Quote exactly, and only, the lines of the material below from the line with "any digital parallels?" through the line with "as Python Notebooks.".
········
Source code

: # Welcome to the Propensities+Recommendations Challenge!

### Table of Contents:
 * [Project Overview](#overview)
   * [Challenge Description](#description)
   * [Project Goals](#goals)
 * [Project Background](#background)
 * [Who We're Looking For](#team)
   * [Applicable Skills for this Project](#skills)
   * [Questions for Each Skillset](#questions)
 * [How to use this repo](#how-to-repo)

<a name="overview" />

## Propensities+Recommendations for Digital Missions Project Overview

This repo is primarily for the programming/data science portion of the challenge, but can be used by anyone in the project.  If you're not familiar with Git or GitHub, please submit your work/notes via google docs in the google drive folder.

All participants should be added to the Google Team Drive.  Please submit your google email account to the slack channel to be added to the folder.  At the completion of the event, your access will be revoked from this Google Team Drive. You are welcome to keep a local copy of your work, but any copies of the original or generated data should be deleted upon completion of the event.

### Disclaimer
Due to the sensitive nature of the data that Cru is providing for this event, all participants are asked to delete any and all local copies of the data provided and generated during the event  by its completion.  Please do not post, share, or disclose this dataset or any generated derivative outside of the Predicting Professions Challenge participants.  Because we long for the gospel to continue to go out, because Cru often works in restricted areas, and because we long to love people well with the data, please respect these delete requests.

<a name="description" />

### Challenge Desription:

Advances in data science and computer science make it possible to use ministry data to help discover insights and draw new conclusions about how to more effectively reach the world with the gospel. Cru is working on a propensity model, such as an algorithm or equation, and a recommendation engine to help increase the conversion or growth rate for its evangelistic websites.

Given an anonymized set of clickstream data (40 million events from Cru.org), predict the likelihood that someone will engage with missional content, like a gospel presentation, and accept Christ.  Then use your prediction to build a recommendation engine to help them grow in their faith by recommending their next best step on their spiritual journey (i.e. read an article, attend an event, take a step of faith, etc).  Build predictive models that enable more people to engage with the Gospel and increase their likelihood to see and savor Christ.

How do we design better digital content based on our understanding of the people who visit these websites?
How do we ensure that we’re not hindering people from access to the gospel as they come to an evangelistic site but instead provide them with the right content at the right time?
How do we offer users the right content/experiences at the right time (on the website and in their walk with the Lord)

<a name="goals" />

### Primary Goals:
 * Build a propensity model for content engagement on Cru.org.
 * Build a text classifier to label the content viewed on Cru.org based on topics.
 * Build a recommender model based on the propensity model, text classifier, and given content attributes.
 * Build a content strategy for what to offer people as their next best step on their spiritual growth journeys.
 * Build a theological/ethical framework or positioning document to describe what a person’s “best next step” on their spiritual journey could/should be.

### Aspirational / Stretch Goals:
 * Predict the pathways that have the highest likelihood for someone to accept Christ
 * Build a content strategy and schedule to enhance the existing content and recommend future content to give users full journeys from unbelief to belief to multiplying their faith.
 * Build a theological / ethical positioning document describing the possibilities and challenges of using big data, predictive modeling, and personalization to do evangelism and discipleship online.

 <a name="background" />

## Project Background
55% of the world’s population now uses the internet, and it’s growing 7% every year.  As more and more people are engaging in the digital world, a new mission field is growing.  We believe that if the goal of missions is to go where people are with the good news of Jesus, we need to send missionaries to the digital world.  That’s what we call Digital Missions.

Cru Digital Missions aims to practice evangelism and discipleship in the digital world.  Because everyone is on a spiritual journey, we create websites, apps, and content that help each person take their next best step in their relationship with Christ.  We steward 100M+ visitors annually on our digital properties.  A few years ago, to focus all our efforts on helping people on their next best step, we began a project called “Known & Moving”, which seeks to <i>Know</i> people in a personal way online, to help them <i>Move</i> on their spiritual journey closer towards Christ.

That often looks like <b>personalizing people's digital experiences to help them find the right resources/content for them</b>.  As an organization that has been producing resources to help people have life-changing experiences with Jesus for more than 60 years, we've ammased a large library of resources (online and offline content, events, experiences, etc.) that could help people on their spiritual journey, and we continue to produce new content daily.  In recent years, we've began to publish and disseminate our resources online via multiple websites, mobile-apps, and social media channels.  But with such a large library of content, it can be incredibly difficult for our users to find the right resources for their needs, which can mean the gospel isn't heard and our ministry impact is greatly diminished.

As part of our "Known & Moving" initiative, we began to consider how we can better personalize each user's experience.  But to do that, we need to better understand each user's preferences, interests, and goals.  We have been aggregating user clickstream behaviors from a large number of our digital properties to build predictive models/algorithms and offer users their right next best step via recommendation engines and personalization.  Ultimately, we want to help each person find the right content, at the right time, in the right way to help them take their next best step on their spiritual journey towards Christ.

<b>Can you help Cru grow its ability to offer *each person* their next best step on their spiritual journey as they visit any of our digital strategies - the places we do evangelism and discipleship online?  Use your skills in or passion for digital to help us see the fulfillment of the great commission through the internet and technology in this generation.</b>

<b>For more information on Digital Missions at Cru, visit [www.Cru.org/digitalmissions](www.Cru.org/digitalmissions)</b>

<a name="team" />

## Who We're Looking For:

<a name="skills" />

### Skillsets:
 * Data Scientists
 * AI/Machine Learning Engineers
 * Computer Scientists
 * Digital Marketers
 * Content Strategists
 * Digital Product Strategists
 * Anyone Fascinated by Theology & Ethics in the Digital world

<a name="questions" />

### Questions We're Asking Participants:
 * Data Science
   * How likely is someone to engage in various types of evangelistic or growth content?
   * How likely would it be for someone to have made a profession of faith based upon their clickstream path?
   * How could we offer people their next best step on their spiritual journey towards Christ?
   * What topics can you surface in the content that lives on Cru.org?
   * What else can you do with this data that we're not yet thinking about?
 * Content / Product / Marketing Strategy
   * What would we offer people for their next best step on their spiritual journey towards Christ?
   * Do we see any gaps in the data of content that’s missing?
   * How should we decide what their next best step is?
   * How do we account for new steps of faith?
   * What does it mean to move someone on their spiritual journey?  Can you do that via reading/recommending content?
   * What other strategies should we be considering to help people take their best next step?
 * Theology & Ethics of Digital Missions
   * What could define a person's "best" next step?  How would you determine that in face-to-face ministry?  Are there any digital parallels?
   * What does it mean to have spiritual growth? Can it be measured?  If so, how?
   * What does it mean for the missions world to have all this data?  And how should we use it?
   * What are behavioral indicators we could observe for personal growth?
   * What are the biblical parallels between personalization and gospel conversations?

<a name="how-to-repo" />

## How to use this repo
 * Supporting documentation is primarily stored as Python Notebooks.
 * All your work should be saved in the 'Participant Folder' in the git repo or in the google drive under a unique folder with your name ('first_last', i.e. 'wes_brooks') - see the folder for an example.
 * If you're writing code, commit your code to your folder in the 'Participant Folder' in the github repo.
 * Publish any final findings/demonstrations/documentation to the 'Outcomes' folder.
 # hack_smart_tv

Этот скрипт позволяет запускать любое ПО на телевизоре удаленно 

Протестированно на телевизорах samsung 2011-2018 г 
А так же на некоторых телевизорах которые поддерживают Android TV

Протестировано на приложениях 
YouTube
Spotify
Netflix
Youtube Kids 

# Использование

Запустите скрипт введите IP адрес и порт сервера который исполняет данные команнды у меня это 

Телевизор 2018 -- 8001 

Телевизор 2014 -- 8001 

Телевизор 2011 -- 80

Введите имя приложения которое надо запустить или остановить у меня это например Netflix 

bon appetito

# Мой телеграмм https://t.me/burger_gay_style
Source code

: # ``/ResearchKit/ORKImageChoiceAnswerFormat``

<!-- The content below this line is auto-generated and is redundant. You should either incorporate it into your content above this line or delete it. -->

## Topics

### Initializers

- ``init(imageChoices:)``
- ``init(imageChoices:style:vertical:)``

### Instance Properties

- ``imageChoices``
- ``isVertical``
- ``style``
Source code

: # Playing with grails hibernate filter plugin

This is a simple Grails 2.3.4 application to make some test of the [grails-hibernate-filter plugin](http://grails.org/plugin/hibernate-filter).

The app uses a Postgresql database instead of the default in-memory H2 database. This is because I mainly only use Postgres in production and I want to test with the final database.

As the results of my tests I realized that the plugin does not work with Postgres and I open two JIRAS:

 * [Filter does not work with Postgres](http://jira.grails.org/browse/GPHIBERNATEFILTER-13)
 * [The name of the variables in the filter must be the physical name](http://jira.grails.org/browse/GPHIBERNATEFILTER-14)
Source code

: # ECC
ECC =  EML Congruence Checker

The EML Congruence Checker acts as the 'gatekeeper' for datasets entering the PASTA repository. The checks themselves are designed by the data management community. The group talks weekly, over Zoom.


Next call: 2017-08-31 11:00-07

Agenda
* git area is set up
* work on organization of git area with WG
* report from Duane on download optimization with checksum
········
WRITTEN ANSWER —
   * What could define a person's "best" next step?  How would you determine that in face-to-face ministry?  Are there any digital parallels?
   * What does it mean to have spiritual growth? Can it be measured?  If so, how?
   * What does it mean for the missions world to have all this data?  And how should we use it?
   * What are behavioral indicators we could observe for personal growth?
   * What are the biblical parallels between personalization and gospel conversations?

<a name="how-to-repo" />

## How to use this repo
 * Supporting documentation is primarily stored as Python Notebooks.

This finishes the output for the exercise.